• Dataset content
^^^^^^^^
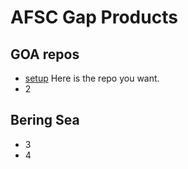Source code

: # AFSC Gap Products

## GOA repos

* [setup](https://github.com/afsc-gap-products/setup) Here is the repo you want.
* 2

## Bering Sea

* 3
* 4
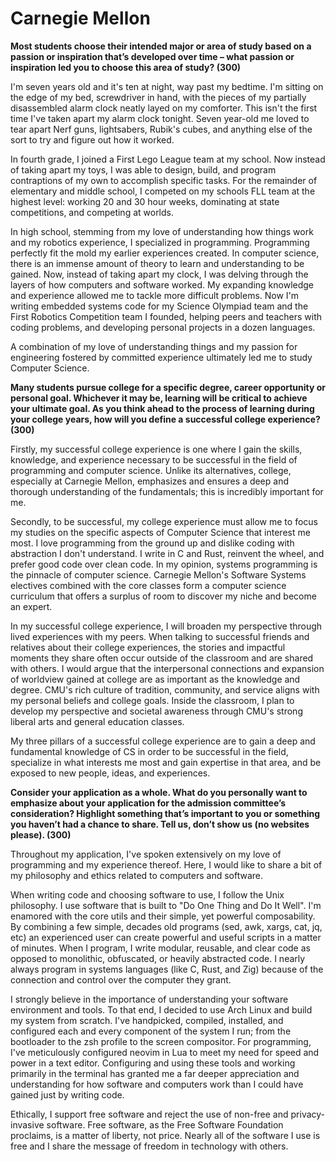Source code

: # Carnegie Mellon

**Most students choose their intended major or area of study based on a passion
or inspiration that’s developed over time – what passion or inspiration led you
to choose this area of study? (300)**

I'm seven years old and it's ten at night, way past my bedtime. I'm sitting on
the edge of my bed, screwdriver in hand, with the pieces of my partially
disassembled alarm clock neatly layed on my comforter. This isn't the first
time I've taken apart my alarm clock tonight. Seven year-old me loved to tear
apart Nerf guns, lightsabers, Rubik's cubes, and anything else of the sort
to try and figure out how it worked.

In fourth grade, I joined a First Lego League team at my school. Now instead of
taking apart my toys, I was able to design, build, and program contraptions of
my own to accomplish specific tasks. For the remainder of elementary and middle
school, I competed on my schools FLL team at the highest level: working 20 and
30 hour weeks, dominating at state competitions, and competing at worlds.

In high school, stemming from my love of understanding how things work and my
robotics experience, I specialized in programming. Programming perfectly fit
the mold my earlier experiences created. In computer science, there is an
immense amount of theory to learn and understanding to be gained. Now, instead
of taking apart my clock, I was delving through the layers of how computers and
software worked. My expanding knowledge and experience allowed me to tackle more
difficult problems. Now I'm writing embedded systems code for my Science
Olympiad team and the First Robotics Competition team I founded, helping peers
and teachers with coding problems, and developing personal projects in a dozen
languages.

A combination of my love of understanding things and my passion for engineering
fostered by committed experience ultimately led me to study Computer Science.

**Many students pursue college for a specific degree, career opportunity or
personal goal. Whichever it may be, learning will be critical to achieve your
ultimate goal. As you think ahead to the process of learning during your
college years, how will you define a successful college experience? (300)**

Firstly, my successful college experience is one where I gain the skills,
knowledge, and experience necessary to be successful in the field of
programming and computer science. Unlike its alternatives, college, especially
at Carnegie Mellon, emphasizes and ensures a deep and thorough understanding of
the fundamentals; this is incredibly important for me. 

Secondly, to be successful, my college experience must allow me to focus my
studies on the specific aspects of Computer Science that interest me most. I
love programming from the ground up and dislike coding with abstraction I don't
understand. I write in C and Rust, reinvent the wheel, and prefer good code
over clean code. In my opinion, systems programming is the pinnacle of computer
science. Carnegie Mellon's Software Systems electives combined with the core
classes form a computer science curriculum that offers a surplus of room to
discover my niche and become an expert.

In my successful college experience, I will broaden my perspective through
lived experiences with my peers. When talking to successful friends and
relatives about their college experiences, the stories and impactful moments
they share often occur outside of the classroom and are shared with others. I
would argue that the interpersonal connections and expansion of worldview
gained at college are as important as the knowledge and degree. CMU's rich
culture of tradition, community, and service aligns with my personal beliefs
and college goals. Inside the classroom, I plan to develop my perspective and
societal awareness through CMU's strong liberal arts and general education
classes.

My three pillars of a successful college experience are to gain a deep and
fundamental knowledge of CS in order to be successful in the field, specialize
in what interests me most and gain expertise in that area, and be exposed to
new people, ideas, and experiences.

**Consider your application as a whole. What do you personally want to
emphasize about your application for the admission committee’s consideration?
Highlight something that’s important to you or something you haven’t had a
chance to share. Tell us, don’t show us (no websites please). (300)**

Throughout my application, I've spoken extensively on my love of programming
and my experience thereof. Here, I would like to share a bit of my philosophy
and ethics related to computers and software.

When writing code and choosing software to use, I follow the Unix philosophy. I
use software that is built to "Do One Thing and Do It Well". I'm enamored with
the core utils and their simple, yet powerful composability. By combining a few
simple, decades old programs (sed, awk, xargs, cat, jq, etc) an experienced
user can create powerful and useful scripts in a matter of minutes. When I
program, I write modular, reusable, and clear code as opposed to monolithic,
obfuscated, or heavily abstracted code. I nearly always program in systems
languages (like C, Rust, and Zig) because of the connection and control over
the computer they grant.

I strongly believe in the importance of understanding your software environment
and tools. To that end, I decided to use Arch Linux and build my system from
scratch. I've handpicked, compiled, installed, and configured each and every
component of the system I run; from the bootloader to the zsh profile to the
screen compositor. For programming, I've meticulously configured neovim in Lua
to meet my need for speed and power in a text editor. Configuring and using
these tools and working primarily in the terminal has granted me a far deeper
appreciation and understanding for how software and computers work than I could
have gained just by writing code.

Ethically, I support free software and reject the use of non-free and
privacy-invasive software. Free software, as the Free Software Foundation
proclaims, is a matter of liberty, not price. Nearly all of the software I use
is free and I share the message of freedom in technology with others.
^^^^^^^^
• What this task involves
In the entries above, find the line holding "Ethically, I support" and the line holding "proclaims, is a"; print both of them and every line between, exactly, and nothing else.

• Reply to the exercise
Ethically, I support free software and reject the use of non-free and
privacy-invasive software. Free software, as the Free Software Foundation
proclaims, is a matter of liberty, not price. Nearly all of the software I use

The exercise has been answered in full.